The task >> Show each line from the records below in which the word "JsonParserTest" occurs.

Records shown >>
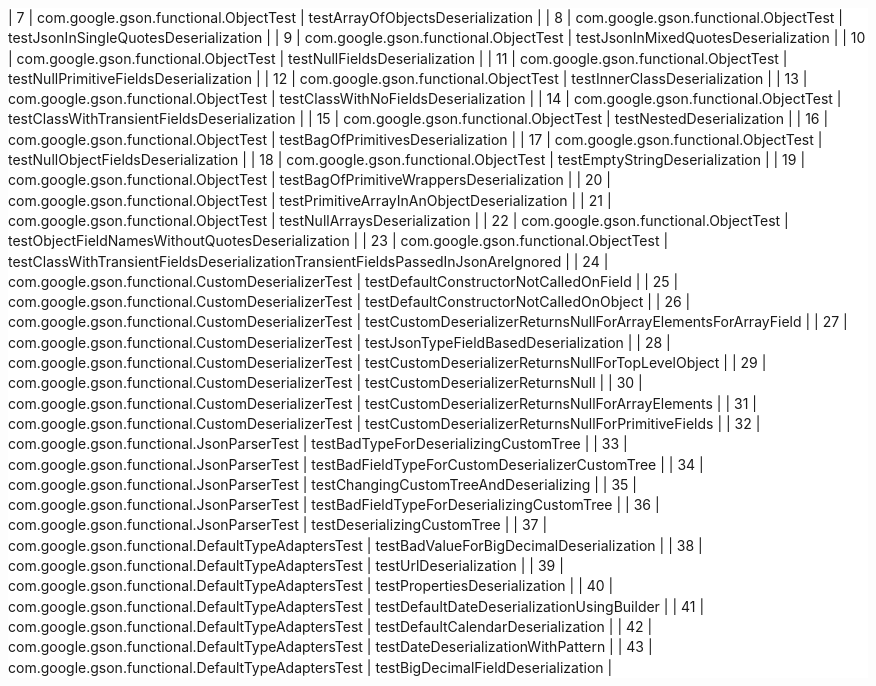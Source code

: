 | 7 | com.google.gson.functional.ObjectTest | testArrayOfObjectsDeserialization |
| 8 | com.google.gson.functional.ObjectTest | testJsonInSingleQuotesDeserialization |
| 9 | com.google.gson.functional.ObjectTest | testJsonInMixedQuotesDeserialization |
| 10 | com.google.gson.functional.ObjectTest | testNullFieldsDeserialization |
| 11 | com.google.gson.functional.ObjectTest | testNullPrimitiveFieldsDeserialization |
| 12 | com.google.gson.functional.ObjectTest | testInnerClassDeserialization |
| 13 | com.google.gson.functional.ObjectTest | testClassWithNoFieldsDeserialization |
| 14 | com.google.gson.functional.ObjectTest | testClassWithTransientFieldsDeserialization |
| 15 | com.google.gson.functional.ObjectTest | testNestedDeserialization |
| 16 | com.google.gson.functional.ObjectTest | testBagOfPrimitivesDeserialization |
| 17 | com.google.gson.functional.ObjectTest | testNullObjectFieldsDeserialization |
| 18 | com.google.gson.functional.ObjectTest | testEmptyStringDeserialization |
| 19 | com.google.gson.functional.ObjectTest | testBagOfPrimitiveWrappersDeserialization |
| 20 | com.google.gson.functional.ObjectTest | testPrimitiveArrayInAnObjectDeserialization |
| 21 | com.google.gson.functional.ObjectTest | testNullArraysDeserialization |
| 22 | com.google.gson.functional.ObjectTest | testObjectFieldNamesWithoutQuotesDeserialization |
| 23 | com.google.gson.functional.ObjectTest | testClassWithTransientFieldsDeserializationTransientFieldsPassedInJsonAreIgnored |
| 24 | com.google.gson.functional.CustomDeserializerTest | testDefaultConstructorNotCalledOnField |
| 25 | com.google.gson.functional.CustomDeserializerTest | testDefaultConstructorNotCalledOnObject |
| 26 | com.google.gson.functional.CustomDeserializerTest | testCustomDeserializerReturnsNullForArrayElementsForArrayField |
| 27 | com.google.gson.functional.CustomDeserializerTest | testJsonTypeFieldBasedDeserialization |
| 28 | com.google.gson.functional.CustomDeserializerTest | testCustomDeserializerReturnsNullForTopLevelObject |
| 29 | com.google.gson.functional.CustomDeserializerTest | testCustomDeserializerReturnsNull |
| 30 | com.google.gson.functional.CustomDeserializerTest | testCustomDeserializerReturnsNullForArrayElements |
| 31 | com.google.gson.functional.CustomDeserializerTest | testCustomDeserializerReturnsNullForPrimitiveFields |
| 32 | com.google.gson.functional.JsonParserTest | testBadTypeForDeserializingCustomTree |
| 33 | com.google.gson.functional.JsonParserTest | testBadFieldTypeForCustomDeserializerCustomTree |
| 34 | com.google.gson.functional.JsonParserTest | testChangingCustomTreeAndDeserializing |
| 35 | com.google.gson.functional.JsonParserTest | testBadFieldTypeForDeserializingCustomTree |
| 36 | com.google.gson.functional.JsonParserTest | testDeserializingCustomTree |
| 37 | com.google.gson.functional.DefaultTypeAdaptersTest | testBadValueForBigDecimalDeserialization |
| 38 | com.google.gson.functional.DefaultTypeAdaptersTest | testUrlDeserialization |
| 39 | com.google.gson.functional.DefaultTypeAdaptersTest | testPropertiesDeserialization |
| 40 | com.google.gson.functional.DefaultTypeAdaptersTest | testDefaultDateDeserializationUsingBuilder |
| 41 | com.google.gson.functional.DefaultTypeAdaptersTest | testDefaultCalendarDeserialization |
| 42 | com.google.gson.functional.DefaultTypeAdaptersTest | testDateDeserializationWithPattern |
| 43 | com.google.gson.functional.DefaultTypeAdaptersTest | testBigDecimalFieldDeserialization |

Solved exercise >>
| 32 | com.google.gson.functional.JsonParserTest | testBadTypeForDeserializingCustomTree |
| 33 | com.google.gson.functional.JsonParserTest | testBadFieldTypeForCustomDeserializerCustomTree |
| 34 | com.google.gson.functional.JsonParserTest | testChangingCustomTreeAndDeserializing |
| 35 | com.google.gson.functional.JsonParserTest | testBadFieldTypeForDeserializingCustomTree |
| 36 | com.google.gson.functional.JsonParserTest | testDeserializingCustomTree |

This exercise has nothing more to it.